David Kelly, chief global strategist at JPMorgan Asset Management, is betting that inflation will continue to ease in 2023, helping the US economy to narrowly escape a recession. Ed Yardeni, the longtime stock strategist and founder of his namesake research firm, is putting the odds of a soft landing at 60% based on strong economic data, resilient consumers and signs of tumbling price pressures.

“If you talk to people, they say it’s the worst of all possible worlds,” Kelly said in an interview. “It’s not – inflation is coming down, unemployment is low, we are moving past the pandemic.

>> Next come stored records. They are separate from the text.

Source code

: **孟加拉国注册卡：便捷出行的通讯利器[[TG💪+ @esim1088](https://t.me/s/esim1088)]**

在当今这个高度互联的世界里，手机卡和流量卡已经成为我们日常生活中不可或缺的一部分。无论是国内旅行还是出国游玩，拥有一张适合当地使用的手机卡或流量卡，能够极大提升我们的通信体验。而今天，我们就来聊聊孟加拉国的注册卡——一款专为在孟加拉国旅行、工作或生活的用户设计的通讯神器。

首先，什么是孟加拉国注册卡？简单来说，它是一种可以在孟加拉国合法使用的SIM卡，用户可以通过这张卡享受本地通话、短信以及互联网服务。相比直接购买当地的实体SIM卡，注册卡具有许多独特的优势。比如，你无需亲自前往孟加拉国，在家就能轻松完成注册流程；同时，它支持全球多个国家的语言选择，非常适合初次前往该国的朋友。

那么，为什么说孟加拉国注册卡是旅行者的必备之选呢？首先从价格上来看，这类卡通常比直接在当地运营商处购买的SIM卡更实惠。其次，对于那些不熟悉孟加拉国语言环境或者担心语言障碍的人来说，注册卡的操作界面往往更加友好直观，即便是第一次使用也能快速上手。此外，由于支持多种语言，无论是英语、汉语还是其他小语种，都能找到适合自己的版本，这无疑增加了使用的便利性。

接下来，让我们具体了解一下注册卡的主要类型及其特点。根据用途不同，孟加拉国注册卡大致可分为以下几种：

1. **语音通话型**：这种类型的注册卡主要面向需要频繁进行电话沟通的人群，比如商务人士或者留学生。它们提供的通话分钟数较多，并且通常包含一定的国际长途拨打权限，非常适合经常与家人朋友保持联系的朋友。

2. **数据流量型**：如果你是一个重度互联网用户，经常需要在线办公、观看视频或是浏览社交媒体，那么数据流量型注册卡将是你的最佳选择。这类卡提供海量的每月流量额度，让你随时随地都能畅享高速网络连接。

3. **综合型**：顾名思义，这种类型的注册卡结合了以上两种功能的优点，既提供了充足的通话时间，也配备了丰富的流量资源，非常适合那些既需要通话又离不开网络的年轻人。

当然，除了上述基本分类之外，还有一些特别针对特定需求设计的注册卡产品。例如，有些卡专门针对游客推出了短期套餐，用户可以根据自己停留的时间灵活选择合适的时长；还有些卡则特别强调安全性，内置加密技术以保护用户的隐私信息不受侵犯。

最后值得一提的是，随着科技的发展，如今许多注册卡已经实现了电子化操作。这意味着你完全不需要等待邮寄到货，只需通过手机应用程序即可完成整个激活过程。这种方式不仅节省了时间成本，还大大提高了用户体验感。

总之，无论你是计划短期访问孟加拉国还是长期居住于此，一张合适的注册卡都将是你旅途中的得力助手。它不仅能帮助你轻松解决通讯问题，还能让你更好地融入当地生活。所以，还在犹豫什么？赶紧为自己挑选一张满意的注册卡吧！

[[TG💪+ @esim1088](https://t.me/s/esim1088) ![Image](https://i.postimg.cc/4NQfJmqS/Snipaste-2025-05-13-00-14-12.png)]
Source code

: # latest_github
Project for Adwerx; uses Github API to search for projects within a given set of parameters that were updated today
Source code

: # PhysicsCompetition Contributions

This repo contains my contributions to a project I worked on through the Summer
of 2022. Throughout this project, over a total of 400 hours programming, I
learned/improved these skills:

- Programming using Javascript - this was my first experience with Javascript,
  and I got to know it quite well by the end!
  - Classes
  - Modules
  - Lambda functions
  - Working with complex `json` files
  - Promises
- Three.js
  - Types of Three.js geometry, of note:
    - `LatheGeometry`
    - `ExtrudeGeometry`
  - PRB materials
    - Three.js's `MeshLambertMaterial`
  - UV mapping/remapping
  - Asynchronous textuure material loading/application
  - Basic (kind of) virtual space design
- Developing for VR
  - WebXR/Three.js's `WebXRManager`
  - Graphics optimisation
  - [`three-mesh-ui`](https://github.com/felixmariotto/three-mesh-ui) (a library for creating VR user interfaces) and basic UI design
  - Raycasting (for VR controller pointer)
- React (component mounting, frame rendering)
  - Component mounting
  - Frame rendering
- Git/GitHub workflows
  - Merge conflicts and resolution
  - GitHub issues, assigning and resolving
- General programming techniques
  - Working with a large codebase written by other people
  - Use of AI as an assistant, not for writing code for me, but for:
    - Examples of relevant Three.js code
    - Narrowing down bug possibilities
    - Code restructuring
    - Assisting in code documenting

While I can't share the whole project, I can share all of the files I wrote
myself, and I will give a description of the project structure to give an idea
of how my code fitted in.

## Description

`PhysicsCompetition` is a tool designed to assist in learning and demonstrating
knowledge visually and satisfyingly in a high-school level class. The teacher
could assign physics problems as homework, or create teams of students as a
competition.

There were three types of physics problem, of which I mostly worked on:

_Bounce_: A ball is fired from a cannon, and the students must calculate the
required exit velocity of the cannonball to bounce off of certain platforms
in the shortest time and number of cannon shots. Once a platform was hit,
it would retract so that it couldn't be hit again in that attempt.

The chances are risk assets are going to do very well.”

An almost 20% slump in global stocks last year has most analysts and investors erring on the side of caution, with the majority predicting that historically high inflation is here to stay and a recession is inevitable. Kelly, who thinks the Federal Reserve will wrap up its historic hiking cycle after the March meeting and start cutting rates in the fourth quarter, says the pessimism may provide good opportunities to buy US value stocks and investment grade credit at discounted prices.

Yardeni, who doesn’t rule out the possibility of a hard landing, sees opportunities in financial, industrial, energy and technology stocks that he says now look much cheaper than they did last year. The bonds of such companies may also perform well in 2023, he said. “Optimists and pessimists agree that 2022 was a terrible year for stocks and bonds but it doesn’t go on forever,” Yardeni said in an interview.